• _What the task asks_
Would you please output the records exactly as they appear below?

• _Given data_
● ● ● ● ● ● ●

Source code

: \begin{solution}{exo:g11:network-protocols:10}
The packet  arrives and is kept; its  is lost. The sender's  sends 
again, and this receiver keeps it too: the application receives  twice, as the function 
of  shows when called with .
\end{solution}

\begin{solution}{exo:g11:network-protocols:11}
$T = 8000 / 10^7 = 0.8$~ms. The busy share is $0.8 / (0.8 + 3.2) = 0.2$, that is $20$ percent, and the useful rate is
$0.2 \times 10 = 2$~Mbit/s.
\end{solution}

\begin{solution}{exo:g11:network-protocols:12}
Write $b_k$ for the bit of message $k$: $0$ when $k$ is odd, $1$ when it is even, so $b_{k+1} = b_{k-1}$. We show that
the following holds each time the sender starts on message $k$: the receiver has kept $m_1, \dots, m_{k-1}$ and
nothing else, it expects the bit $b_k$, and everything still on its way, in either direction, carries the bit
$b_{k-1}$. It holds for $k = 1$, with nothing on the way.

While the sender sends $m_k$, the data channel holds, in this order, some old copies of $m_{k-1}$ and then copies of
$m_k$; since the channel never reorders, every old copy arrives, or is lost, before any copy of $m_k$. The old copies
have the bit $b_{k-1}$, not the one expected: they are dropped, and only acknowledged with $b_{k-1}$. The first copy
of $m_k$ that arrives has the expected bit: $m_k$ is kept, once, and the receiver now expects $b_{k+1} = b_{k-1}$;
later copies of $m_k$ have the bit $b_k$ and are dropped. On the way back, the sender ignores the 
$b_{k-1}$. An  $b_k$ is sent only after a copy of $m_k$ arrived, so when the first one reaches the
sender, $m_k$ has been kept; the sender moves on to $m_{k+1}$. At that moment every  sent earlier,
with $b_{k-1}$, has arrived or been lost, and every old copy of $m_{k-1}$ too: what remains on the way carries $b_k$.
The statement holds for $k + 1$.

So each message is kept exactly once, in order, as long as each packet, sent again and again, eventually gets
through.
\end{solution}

● ● ● ● ● ● ●

• _Answer area_
Source code

: \begin{solution}{exo:g11:network-protocols:10}
The packet  arrives and is kept; its  is lost. The sender's  sends 
again, and this receiver keeps it too: the application receives  twice, as the function 
of  shows when called with .
\end{solution}

\begin{solution}{exo:g11:network-protocols:11}
$T = 8000 / 10^7 = 0.8$~ms. The busy share is $0.8 / (0.8 + 3.2) = 0.2$, that is $20$ percent, and the useful rate is
$0.2 \times 10 = 2$~Mbit/s.
\end{solution}

\begin{solution}{exo:g11:network-protocols:12}
Write $b_k$ for the bit of message $k$: $0$ when $k$ is odd, $1$ when it is even, so $b_{k+1} = b_{k-1}$. We show that
the following holds each time the sender starts on message $k$: the receiver has kept $m_1, \dots, m_{k-1}$ and
nothing else, it expects the bit $b_k$, and everything still on its way, in either direction, carries the bit
$b_{k-1}$. It holds for $k = 1$, with nothing on the way.

While the sender sends $m_k$, the data channel holds, in this order, some old copies of $m_{k-1}$ and then copies of
$m_k$; since the channel never reorders, every old copy arrives, or is lost, before any copy of $m_k$. The old copies
have the bit $b_{k-1}$, not the one expected: they are dropped, and only acknowledged with $b_{k-1}$. The first copy
of $m_k$ that arrives has the expected bit: $m_k$ is kept, once, and the receiver now expects $b_{k+1} = b_{k-1}$;
later copies of $m_k$ have the bit $b_k$ and are dropped. On the way back, the sender ignores the 
$b_{k-1}$. An  $b_k$ is sent only after a copy of $m_k$ arrived, so when the first one reaches the
sender, $m_k$ has been kept; the sender moves on to $m_{k+1}$. At that moment every  sent earlier,
with $b_{k-1}$, has arrived or been lost, and every old copy of $m_{k-1}$ too: what remains on the way carries $b_k$.
The statement holds for $k + 1$.

So each message is kept exactly once, in order, as long as each packet, sent again and again, eventually gets
through.
\end{solution}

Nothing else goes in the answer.